--- Data records ---

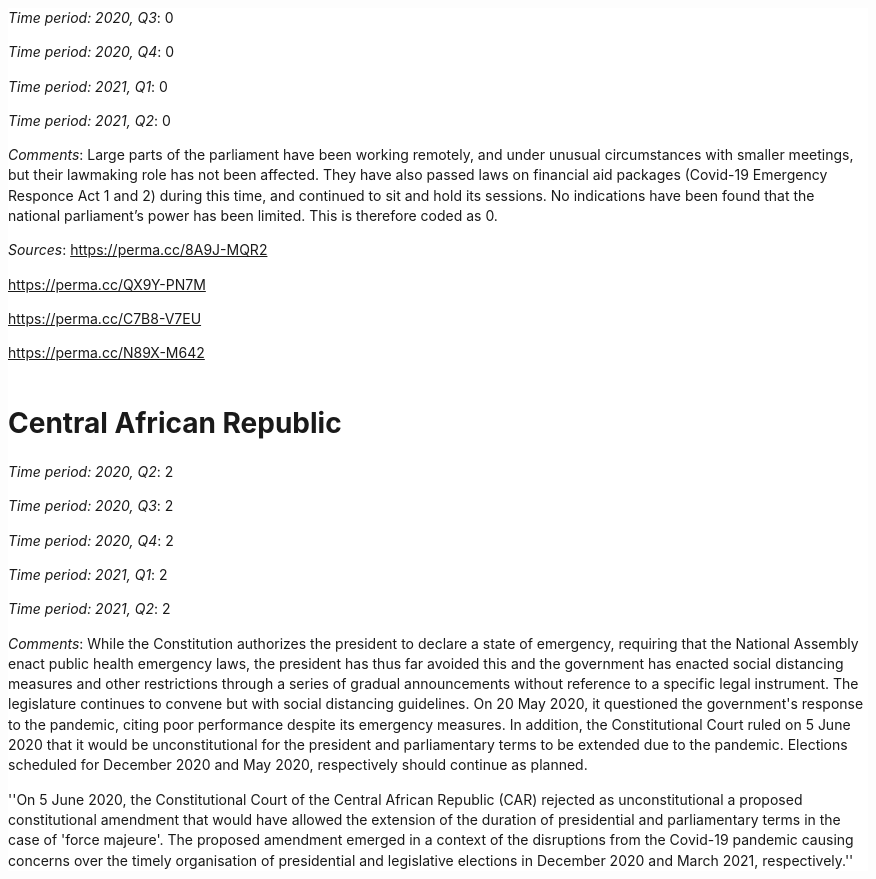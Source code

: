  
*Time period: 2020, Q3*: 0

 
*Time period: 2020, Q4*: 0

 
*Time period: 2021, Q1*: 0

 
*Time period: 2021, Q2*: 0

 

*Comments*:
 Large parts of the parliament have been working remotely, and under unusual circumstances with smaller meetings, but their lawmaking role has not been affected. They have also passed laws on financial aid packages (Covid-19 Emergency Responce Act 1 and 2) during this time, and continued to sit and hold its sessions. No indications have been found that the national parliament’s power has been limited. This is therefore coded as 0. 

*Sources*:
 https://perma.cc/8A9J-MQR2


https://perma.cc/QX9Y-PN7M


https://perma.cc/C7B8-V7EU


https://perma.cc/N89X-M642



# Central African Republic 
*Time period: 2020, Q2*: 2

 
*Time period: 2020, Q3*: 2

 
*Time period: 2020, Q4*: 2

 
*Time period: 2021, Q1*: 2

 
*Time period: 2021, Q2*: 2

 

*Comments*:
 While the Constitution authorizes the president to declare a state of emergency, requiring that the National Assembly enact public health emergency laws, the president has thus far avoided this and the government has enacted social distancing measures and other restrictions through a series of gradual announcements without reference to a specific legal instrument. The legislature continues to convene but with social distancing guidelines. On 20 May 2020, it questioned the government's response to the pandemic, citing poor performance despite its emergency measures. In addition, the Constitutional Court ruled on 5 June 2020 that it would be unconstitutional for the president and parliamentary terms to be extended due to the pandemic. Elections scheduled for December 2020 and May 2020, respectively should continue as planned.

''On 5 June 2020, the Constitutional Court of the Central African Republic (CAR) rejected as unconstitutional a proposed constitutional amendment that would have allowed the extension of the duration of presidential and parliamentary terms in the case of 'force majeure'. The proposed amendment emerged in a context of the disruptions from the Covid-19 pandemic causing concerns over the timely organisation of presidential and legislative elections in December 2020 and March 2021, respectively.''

--- Exercise objective ---
The answer must be an exact copy of the lines from the one containing "While the Constitution" through the last line of the records, both included.

--- Exercise output ---
 While the Constitution authorizes the president to declare a state of emergency, requiring that the National Assembly enact public health emergency laws, the president has thus far avoided this and the government has enacted social distancing measures and other restrictions through a series of gradual announcements without reference to a specific legal instrument. The legislature continues to convene but with social distancing guidelines. On 20 May 2020, it questioned the government's response to the pandemic, citing poor performance despite its emergency measures. In addition, the Constitutional Court ruled on 5 June 2020 that it would be unconstitutional for the president and parliamentary terms to be extended due to the pandemic. Elections scheduled for December 2020 and May 2020, respectively should continue as planned.

''On 5 June 2020, the Constitutional Court of the Central African Republic (CAR) rejected as unconstitutional a proposed constitutional amendment that would have allowed the extension of the duration of presidential and parliamentary terms in the case of 'force majeure'. The proposed amendment emerged in a context of the disruptions from the Covid-19 pandemic causing concerns over the timely organisation of presidential and legislative elections in December 2020 and March 2021, respectively.''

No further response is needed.